> _WHAT IS REQUIRED_: Your answer should consist solely of the lines from the first line of the data through the line with "The main results", each reproduced exactly.

=== Begin Enclosure ===

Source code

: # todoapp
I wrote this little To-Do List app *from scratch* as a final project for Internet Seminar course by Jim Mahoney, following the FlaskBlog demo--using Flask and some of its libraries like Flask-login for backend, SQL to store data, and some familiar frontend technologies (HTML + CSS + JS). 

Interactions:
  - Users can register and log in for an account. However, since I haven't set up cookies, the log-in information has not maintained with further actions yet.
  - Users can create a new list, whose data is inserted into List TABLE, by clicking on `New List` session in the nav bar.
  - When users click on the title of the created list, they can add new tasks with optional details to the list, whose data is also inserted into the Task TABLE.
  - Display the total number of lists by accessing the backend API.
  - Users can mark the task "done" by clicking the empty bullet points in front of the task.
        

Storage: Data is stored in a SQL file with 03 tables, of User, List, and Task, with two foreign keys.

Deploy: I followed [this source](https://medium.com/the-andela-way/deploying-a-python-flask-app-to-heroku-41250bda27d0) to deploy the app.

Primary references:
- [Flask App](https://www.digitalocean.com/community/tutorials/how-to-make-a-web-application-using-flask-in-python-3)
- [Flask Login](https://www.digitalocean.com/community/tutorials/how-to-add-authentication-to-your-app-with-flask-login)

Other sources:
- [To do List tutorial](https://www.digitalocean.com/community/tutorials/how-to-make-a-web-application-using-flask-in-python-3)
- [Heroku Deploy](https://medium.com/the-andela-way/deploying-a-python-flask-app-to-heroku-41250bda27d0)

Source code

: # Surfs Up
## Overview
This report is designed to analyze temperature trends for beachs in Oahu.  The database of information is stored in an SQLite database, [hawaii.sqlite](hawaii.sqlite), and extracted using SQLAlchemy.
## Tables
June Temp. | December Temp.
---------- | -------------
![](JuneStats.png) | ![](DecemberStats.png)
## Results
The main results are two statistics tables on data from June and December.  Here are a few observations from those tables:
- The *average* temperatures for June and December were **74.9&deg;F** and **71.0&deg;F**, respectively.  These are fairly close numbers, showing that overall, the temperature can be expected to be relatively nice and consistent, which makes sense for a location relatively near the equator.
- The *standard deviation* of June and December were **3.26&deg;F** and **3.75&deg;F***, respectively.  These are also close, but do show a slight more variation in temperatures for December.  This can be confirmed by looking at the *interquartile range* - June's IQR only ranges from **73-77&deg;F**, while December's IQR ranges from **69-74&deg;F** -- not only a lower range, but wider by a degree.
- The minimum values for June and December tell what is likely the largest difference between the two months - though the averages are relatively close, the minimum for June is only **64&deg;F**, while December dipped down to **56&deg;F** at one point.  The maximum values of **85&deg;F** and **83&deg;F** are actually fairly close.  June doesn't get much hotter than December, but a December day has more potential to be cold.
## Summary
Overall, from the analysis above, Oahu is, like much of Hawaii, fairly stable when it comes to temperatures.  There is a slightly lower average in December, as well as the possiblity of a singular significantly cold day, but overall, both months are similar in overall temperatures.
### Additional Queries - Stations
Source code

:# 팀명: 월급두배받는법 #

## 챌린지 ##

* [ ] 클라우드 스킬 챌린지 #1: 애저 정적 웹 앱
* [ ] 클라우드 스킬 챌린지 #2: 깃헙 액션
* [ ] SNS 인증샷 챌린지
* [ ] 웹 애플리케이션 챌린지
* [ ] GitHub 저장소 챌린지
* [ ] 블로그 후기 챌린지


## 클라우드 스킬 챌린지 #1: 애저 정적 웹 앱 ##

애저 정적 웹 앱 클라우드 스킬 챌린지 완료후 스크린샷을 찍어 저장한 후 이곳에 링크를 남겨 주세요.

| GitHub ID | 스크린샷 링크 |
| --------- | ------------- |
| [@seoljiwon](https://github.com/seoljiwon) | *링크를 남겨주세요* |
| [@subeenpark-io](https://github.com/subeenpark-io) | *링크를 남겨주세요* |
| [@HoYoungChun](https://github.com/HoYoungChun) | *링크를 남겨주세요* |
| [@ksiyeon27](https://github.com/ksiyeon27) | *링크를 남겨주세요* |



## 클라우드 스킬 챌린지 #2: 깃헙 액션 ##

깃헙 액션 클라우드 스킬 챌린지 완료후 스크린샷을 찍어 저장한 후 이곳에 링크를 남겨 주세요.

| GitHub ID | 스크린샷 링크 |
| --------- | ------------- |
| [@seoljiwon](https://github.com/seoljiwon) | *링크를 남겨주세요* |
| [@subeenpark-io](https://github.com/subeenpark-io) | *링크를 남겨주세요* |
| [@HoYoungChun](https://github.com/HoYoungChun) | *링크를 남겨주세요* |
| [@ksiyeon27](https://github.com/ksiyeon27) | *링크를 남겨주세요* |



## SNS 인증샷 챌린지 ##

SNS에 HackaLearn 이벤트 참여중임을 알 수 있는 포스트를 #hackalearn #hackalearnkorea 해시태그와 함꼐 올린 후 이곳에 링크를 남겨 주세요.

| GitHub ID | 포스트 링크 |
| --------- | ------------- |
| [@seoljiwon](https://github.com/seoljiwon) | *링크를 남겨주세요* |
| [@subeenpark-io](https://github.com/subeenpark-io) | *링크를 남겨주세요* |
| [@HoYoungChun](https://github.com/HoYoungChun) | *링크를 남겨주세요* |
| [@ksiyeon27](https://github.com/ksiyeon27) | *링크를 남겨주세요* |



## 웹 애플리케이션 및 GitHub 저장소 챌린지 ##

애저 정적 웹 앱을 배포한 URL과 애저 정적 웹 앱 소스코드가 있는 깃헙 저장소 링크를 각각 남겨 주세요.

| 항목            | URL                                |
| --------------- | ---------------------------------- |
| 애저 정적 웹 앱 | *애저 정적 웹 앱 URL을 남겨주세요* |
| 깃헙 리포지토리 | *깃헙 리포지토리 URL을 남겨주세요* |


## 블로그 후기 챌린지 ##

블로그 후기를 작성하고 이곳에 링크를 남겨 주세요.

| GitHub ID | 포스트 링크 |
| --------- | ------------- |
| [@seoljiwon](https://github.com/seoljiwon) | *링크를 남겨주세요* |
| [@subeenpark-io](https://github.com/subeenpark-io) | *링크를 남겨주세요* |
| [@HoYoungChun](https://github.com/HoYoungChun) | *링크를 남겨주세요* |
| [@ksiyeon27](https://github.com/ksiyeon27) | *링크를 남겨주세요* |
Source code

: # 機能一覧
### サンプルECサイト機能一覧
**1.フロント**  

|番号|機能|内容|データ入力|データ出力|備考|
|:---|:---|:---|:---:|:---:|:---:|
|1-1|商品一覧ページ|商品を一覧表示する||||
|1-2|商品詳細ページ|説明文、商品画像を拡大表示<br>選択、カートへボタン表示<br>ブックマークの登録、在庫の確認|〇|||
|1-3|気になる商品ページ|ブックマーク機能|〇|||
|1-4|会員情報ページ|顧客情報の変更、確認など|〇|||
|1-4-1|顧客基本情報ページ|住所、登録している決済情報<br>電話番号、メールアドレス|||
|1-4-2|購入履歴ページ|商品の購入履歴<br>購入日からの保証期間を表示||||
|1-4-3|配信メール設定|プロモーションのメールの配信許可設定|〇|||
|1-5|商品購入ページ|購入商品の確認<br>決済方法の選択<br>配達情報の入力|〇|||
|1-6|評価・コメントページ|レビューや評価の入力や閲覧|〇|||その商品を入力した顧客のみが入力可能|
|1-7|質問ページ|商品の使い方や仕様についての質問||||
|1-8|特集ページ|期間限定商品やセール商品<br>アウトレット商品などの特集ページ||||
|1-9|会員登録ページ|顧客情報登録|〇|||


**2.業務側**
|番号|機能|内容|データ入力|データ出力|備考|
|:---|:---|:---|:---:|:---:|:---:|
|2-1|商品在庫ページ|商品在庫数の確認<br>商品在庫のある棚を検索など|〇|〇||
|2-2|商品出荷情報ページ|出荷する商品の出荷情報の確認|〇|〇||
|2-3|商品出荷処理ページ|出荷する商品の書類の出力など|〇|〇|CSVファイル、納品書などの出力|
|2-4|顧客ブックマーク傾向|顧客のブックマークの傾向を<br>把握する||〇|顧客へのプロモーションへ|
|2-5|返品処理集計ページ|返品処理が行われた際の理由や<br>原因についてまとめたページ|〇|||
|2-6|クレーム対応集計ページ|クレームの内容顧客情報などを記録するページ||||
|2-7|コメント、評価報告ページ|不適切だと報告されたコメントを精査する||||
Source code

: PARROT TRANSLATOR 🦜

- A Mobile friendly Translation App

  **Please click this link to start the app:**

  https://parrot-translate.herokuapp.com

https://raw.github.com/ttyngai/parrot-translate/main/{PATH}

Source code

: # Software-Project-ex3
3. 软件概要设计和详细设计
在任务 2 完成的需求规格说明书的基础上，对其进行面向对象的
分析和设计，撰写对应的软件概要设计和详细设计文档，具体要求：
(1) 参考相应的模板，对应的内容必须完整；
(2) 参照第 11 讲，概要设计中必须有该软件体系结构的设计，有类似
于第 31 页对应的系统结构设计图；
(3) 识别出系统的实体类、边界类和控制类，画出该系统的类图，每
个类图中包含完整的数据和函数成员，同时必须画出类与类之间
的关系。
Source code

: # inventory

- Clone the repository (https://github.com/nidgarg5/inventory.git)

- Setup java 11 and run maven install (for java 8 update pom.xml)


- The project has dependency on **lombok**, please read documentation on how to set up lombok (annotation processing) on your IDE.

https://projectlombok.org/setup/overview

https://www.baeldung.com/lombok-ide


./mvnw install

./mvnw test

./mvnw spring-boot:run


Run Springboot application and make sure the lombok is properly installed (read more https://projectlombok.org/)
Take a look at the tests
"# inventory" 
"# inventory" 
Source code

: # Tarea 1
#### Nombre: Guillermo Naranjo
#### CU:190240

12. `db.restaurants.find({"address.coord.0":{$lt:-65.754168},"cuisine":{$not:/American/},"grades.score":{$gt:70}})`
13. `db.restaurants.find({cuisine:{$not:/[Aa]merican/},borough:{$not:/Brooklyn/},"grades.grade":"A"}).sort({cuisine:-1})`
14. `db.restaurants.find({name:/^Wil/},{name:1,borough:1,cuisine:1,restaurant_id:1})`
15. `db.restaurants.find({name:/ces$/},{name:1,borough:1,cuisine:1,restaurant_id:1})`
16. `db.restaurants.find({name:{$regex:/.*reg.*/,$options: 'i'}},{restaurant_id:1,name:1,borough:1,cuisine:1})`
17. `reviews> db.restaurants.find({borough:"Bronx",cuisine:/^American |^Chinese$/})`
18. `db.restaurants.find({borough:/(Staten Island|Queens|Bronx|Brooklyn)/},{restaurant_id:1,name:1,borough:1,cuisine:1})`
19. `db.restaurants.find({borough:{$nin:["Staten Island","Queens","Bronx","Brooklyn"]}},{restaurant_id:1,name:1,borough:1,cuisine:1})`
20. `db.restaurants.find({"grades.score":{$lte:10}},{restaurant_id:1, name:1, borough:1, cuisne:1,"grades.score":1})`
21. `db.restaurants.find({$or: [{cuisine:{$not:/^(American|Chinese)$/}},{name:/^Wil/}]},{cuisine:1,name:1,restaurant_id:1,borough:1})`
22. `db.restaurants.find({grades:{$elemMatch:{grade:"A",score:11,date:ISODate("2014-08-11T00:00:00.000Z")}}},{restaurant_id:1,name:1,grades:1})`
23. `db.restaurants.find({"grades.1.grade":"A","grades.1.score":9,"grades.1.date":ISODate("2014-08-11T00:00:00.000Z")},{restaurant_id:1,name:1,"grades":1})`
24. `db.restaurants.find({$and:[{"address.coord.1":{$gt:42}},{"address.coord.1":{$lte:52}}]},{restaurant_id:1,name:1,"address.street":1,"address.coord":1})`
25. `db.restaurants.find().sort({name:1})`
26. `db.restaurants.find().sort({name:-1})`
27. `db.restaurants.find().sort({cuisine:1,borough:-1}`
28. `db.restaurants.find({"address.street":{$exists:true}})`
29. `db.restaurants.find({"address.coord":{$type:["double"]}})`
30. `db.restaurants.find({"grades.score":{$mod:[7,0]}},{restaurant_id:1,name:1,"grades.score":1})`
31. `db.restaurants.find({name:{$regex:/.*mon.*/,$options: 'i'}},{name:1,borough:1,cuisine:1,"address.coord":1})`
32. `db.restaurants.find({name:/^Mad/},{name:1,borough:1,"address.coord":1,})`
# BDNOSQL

=== End Enclosure ===

> _EXERCISE RESPONSE_:
Source code

: # todoapp
I wrote this little To-Do List app *from scratch* as a final project for Internet Seminar course by Jim Mahoney, following the FlaskBlog demo--using Flask and some of its libraries like Flask-login for backend, SQL to store data, and some familiar frontend technologies (HTML + CSS + JS). 

Interactions:
  - Users can register and log in for an account. However, since I haven't set up cookies, the log-in information has not maintained with further actions yet.
  - Users can create a new list, whose data is inserted into List TABLE, by clicking on `New List` session in the nav bar.
  - When users click on the title of the created list, they can add new tasks with optional details to the list, whose data is also inserted into the Task TABLE.
  - Display the total number of lists by accessing the backend API.
  - Users can mark the task "done" by clicking the empty bullet points in front of the task.
        

Storage: Data is stored in a SQL file with 03 tables, of User, List, and Task, with two foreign keys.

Deploy: I followed [this source](https://medium.com/the-andela-way/deploying-a-python-flask-app-to-heroku-41250bda27d0) to deploy the app.

Primary references:
- [Flask App](https://www.digitalocean.com/community/tutorials/how-to-make-a-web-application-using-flask-in-python-3)
- [Flask Login](https://www.digitalocean.com/community/tutorials/how-to-add-authentication-to-your-app-with-flask-login)

Other sources:
- [To do List tutorial](https://www.digitalocean.com/community/tutorials/how-to-make-a-web-application-using-flask-in-python-3)
- [Heroku Deploy](https://medium.com/the-andela-way/deploying-a-python-flask-app-to-heroku-41250bda27d0)

Source code

: # Surfs Up
## Overview
This report is designed to analyze temperature trends for beachs in Oahu.  The database of information is stored in an SQLite database, [hawaii.sqlite](hawaii.sqlite), and extracted using SQLAlchemy.
## Tables
June Temp. | December Temp.
---------- | -------------
![](JuneStats.png) | ![](DecemberStats.png)
## Results
The main results are two statistics tables on data from June and December.  Here are a few observations from those tables:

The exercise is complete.